Esta es la gran cuestión en juego. Recordemos que la crisis económica de 2008 se inició en los Estados Unidos debido a la crisis de su mercado inmobiliario, que arrastró grandes bancos para el abismo e incluso empresas productivas, como la GM. La crisis china no es diferente. Precios en las alturas; financierización de activos inmobiliarios; mercados paralelos donde se negocian papeles semejantes a los famosos títulos sub-primes (títulos que pagan intereses, pero sin garantía); grandes préstamos hechos por los bancos a las constructoras, sin perspectiva de retorno; así como la imposibilidad de pagar a inversores que intentan rescatar sus acciones, muchos de los cuales son empleados de la Evergrande que fueron obligados a invertir en la empresa bajo amenaza de no recibir PLR [Participación en Lucros y Resultados] si no lo hacían.

El sector inmobiliario responde por 13% de la economía china y por 28% del total de préstamos bancarios. Por eso, una caída de ventas de ese sector afecta directamente a otros, como los productores de acero (el precio del mineral de hierro cayó para menos de U$S 100 por tonelada) y del cemento. Además, algunos números indican una caída más amplia de la economía. Las ventas minoristas fueron mucho más débiles que lo esperado el mes pasado en China, lideradas por la reducción de ventas de autos, uno de los principales sectores de la economía. La producción industrial disminuyó, especialmente para grandes camiones de carga, un indicador importante de la producción de un país. China tiene, hoy, una capacidad de producción de 1,6 millones de camiones por año, pero las ventas cayeron para menos de un millón.

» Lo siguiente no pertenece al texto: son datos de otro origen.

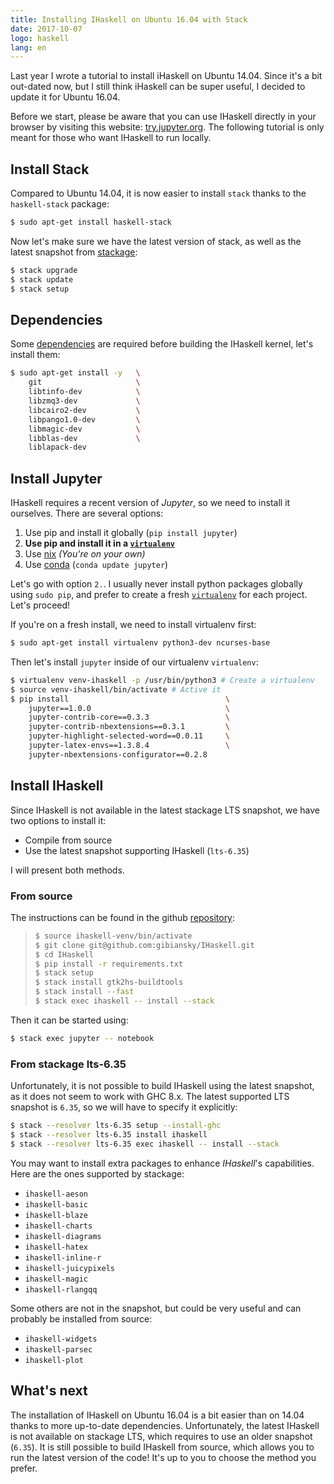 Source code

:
 ```yaml
---
title: Installing IHaskell on Ubuntu 16.04 with Stack
date: 2017-10-07
logo: haskell
lang: en
---
```


Last year I wrote a tutorial to install iHaskell on Ubuntu 14.04. Since it's a
bit out-dated now, but I still think iHaskell can be super useful, I decided to
update it for Ubuntu 16.04.

Before we start, please be aware that you can use IHaskell directly in your
browser by visiting this website: [try.jupyter.org](https://try.jupyter.org/).
The following tutorial is only meant for those who want IHaskell to run locally.

## Install Stack

Compared to Ubuntu 14.04, it is now easier to install `stack` thanks to the
`haskell-stack` package:

```sh
$ sudo apt-get install haskell-stack
```

Now let's make sure we have the latest version of stack, as well as the latest
snapshot from [stackage](stackage.org/lts):

```sh
$ stack upgrade
$ stack update
$ stack setup
```

## Dependencies

Some [dependencies](https://github.com/gibiansky/IHaskell#linux) are
required before building the IHaskell kernel, let's install them:

```sh
$ sudo apt-get install -y   \
    git                     \
    libtinfo-dev            \
    libzmq3-dev             \
    libcairo2-dev           \
    libpango1.0-dev         \
    libmagic-dev            \
    libblas-dev             \
    liblapack-dev
```

## Install Jupyter

IHaskell requires a recent version of *Jupyter*, so we need to install
it ourselves. There are several options:

1. Use pip and install it globally (`pip install jupyter`)
2. **Use pip and install it in a [`virtualenv`](https://virtualenv.pypa.io/en/stable/)**
3. Use [nix](https://nixos.org/nix/) *(You're on your own)*
4. Use [conda](https://www.continuum.io/downloads) (`conda update jupyter`)

Let's go with option `2.`. I usually never install python packages globally
using `sudo pip`, and prefer to create a fresh [`virtualenv`](https://virtualenv.pypa.io/en/stable/) for each project.
Let's proceed!

If you're on a fresh install, we need to install virtualenv first:

```sh
$ sudo apt-get install virtualenv python3-dev ncurses-base
```

Then let's install `jupyter` inside of our virtualenv `virtualenv`:
```sh
$ virtualenv venv-ihaskell -p /usr/bin/python3 # Create a virtualenv
$ source venv-ihaskell/bin/activate # Active it
$ pip install                                   \
    jupyter==1.0.0                              \
    jupyter-contrib-core==0.3.3                 \
    jupyter-contrib-nbextensions==0.3.1         \
    jupyter-highlight-selected-word==0.0.11     \
    jupyter-latex-envs==1.3.8.4                 \
    jupyter-nbextensions-configurator==0.2.8
```

## Install IHaskell

Since IHaskell is not available in the latest stackage LTS snapshot, we have two
options to install it:

* Compile from source
* Use the latest snapshot supporting IHaskell (`lts-6.35`)

I will present both methods.

### From source

The instructions can be found in the github [repository](https://github.com/gibiansky/IHaskell#linux):

> ```sh
> $ source ihaskell-venv/bin/activate
> $ git clone git@github.com:gibiansky/IHaskell.git
> $ cd IHaskell
> $ pip install -r requirements.txt
> $ stack setup
> $ stack install gtk2hs-buildtools
> $ stack install --fast
> $ stack exec ihaskell -- install --stack
> ```

Then it can be started using:
```sh
$ stack exec jupyter -- notebook
```

### From stackage lts-6.35

Unfortunately, it is not possible to build IHaskell using the latest snapshot,
as it does not seem to work with GHC 8.x. The latest supported LTS snapshot is
`6.35`, so we will have to specify it explicitly:

```sh
$ stack --resolver lts-6.35 setup --install-ghc
$ stack --resolver lts-6.35 install ihaskell
$ stack --resolver lts-6.35 exec ihaskell -- install --stack
```

You may want to install extra packages to enhance *IHaskell*'s capabilities. Here are the ones supported by stackage:

* `ihaskell-aeson`
* `ihaskell-basic`
* `ihaskell-blaze`
* `ihaskell-charts`
* `ihaskell-diagrams`
* `ihaskell-hatex`
* `ihaskell-inline-r`
* `ihaskell-juicypixels`
* `ihaskell-magic`
* `ihaskell-rlangqq`

Some others are not in the snapshot, but could be very useful and can probably
be installed from source:

* `ihaskell-widgets`
* `ihaskell-parsec`
* `ihaskell-plot`

## What's next

The installation of IHaskell on Ubuntu 16.04 is a bit easier than on 14.04
thanks to more up-to-date dependencies. Unfortunately, the latest IHaskell is
not available on stackage LTS, which requires to use an older snapshot (`6.35`).
It is still possible to build IHaskell from source, which allows you to
run the latest version of the code! It's up to you to choose the method you prefer.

Las concesionarias están llenas de camiones no vendidos.

Por eso el Bank of America redujo su previsión de crecimiento económico de China en el próximo año para 5,3%, frente una previsión anterior de 6,2%. La previsión para este año es de un crecimiento del PIB de 8%. A pesar de números altos en relación con el crecimiento mundial y, principalmente, con los principales países imperialistas, esta caída puede impactar fuertemente las importaciones y afectar países como el Brasil, que depende mucho de sus exportaciones de mineral de hierro y soja para China, y Australia y Canadá, también exportadores de mineral de hierro.

Por otro lado, el gobierno chino puede intervenir en la economía y salvar a la Evergrande de la bancarrota, inyectando dinero suficiente para que cumpla sus compromisos. Hace tres años, el gobierno asumió el control de la Anbang Insurance Group, que poseía una vasto imperio en el exterior, que incluía el hotel Waldorf-Astoria, en Manhattan. Las autoridades habían detenido a su presidente meses antes, y él fue posteriormente enviado a prisión por fraude. En el inicio del año pasado, funcionarios y gobierno asumieron el control de la HNA, una empresa de transporte y logística, sobrecargada con deudas.

Esta sería la misma política de los países imperialistas en 2008, cuyos gobiernos inyectaron billones de dólares de dinero público en bancos quebrados, con la disculpa de que eran “muy grandes para caer”.

¿Socialismo de mercado, o salvación del capitalismo?

Sin embargo, en el caso de China, la disculpa es diferente. El enorme crecimiento de empresas privadas, como en el área de tecnología (mercado online, redes sociales, servicios de todo tipo) y de la propia construcción civil, comenzó a amenazar el control férreo del PC de China sobre la economía y tirar de sus bolsillos los enormes lucros obtenidos por ellas. Por eso, el presidente-dictador eterno Xi Jinping instituyó una nueva “doctrina”: la “prosperidad común”, ya propagandeada incluso en escuelas de enseñanza primaria.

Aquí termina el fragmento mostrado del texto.